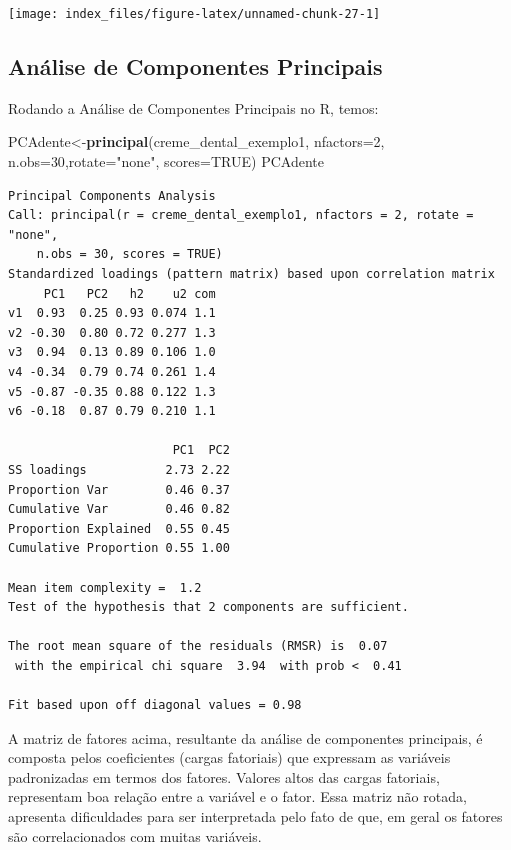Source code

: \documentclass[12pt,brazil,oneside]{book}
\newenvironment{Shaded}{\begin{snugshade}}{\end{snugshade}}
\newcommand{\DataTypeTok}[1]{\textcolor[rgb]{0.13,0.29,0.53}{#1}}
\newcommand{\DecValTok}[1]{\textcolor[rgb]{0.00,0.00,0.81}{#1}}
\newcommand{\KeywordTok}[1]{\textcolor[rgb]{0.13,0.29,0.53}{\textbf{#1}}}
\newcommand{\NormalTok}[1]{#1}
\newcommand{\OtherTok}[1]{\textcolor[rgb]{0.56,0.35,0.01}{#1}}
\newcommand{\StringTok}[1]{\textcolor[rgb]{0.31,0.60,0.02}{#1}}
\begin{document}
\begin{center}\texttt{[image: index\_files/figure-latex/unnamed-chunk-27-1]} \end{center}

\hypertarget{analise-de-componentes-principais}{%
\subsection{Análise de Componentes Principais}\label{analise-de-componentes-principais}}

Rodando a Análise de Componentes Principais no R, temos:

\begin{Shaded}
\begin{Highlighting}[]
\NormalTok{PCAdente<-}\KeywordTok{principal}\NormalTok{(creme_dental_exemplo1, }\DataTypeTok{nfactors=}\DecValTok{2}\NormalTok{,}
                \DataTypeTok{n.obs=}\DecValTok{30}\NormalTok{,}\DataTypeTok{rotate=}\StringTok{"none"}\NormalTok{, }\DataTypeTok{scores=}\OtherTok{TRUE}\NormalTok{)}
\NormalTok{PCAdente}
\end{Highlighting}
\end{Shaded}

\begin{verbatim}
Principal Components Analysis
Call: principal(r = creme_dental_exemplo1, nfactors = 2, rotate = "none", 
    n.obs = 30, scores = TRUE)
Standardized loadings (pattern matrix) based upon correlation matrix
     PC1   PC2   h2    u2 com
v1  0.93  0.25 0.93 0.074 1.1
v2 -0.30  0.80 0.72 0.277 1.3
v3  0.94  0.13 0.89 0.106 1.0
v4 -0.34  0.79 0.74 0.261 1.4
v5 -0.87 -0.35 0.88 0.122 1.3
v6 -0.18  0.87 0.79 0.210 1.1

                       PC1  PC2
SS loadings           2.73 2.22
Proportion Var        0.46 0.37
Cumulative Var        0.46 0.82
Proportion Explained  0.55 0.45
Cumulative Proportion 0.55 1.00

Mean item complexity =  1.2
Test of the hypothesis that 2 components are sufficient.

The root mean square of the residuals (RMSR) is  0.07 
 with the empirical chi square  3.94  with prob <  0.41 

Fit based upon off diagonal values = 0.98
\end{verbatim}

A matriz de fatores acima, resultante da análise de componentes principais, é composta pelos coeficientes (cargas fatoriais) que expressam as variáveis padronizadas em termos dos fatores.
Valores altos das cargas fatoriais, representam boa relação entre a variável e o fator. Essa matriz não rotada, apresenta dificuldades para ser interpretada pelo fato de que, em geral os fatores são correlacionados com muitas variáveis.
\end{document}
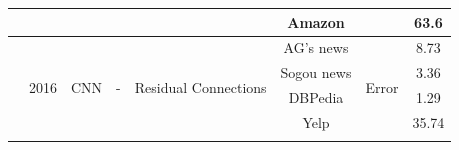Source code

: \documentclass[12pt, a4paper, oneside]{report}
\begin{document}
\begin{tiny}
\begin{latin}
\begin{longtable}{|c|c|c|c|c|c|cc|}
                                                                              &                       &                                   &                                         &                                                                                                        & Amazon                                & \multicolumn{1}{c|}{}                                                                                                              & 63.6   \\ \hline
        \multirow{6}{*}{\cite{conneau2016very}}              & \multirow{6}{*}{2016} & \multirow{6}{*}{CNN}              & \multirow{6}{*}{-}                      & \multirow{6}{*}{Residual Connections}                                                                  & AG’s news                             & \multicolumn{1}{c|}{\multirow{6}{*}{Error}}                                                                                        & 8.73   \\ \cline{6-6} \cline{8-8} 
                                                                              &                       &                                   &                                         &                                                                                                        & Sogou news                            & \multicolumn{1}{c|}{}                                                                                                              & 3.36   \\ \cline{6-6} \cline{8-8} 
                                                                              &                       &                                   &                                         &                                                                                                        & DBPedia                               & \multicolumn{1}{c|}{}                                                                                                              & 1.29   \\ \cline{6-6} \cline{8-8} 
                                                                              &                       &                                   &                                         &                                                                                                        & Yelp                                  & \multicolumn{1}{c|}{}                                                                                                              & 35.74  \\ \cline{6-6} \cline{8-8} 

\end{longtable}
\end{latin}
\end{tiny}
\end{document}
==*==
• _Action item_
Copy out every line of the data that includes "scores".

• _Answer box_
                \DataTypeTok{n.obs=}\DecValTok{30}\NormalTok{,}\DataTypeTok{rotate=}\StringTok{"none"}\NormalTok{, }\DataTypeTok{scores=}\OtherTok{TRUE}\NormalTok{)}
    n.obs = 30, scores = TRUE)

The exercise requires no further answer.